Every line between the top of the data below and the line with "Eelmise sajandi 20.-30.", both ends included, must be retyped exactly.

Stored data entries:
***

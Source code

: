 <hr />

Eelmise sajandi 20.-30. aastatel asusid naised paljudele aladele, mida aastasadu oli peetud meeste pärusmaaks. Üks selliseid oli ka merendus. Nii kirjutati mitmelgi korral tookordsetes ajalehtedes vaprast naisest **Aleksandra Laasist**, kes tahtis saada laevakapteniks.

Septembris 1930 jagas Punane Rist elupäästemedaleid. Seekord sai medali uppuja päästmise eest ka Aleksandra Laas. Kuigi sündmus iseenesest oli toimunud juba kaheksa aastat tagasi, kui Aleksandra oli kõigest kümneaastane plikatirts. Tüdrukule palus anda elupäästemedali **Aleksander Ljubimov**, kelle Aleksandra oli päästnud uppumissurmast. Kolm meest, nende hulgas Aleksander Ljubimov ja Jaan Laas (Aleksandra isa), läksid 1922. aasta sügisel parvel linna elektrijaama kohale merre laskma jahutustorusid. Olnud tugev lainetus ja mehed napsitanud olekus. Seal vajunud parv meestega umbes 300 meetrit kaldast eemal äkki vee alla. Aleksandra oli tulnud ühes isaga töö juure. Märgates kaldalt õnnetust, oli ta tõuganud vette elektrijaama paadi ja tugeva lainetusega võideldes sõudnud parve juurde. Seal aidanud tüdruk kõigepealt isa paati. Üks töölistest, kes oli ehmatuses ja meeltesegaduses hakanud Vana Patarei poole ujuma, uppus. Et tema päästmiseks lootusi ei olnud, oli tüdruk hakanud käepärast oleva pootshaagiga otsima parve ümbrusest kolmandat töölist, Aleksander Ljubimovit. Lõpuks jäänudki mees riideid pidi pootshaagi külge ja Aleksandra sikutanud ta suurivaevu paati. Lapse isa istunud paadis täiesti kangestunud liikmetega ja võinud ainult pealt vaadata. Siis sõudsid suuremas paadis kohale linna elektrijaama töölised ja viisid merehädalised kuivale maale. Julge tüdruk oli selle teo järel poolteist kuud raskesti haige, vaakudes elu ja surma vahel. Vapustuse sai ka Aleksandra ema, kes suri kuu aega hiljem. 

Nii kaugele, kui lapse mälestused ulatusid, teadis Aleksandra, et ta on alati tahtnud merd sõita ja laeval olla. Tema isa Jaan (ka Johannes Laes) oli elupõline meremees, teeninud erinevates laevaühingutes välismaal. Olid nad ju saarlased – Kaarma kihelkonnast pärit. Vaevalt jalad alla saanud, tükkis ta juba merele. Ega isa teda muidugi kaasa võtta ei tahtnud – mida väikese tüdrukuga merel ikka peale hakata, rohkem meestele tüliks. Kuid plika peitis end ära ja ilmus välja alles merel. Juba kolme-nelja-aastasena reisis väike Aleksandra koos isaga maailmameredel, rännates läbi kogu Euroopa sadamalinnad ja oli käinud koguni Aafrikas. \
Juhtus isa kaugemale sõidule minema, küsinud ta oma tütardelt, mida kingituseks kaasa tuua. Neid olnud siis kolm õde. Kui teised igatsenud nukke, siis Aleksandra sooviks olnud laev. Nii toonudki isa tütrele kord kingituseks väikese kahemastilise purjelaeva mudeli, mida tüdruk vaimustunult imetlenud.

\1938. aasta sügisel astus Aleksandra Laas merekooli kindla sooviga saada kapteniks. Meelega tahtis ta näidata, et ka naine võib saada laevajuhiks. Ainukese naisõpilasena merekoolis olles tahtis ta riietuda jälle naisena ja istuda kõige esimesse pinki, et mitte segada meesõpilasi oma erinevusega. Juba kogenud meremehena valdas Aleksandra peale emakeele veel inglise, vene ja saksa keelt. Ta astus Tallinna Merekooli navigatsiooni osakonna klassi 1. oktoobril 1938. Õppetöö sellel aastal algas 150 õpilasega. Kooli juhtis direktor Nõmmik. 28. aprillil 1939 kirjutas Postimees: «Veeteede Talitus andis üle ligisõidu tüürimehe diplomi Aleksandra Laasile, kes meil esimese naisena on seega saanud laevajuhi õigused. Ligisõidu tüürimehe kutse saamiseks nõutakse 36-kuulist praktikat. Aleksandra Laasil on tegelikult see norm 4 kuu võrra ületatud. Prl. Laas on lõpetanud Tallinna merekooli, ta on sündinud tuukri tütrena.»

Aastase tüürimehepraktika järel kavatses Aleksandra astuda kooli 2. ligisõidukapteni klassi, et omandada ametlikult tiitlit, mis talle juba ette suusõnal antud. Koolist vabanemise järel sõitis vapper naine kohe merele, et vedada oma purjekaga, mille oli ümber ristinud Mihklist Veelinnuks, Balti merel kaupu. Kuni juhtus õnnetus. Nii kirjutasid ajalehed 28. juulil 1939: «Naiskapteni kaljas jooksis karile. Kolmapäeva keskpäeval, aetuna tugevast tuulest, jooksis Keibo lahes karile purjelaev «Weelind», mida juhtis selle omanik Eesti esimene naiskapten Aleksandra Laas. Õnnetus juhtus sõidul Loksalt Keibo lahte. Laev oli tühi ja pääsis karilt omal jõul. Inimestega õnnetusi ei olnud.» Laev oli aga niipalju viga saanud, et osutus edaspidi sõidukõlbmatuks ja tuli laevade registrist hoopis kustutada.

***

SOLUTION:
Source code

: <hr />

Eelmise sajandi 20.-30. aastatel asusid naised paljudele aladele, mida aastasadu oli peetud meeste pärusmaaks. Üks selliseid oli ka merendus. Nii kirjutati mitmelgi korral tookordsetes ajalehtedes vaprast naisest **Aleksandra Laasist**, kes tahtis saada laevakapteniks.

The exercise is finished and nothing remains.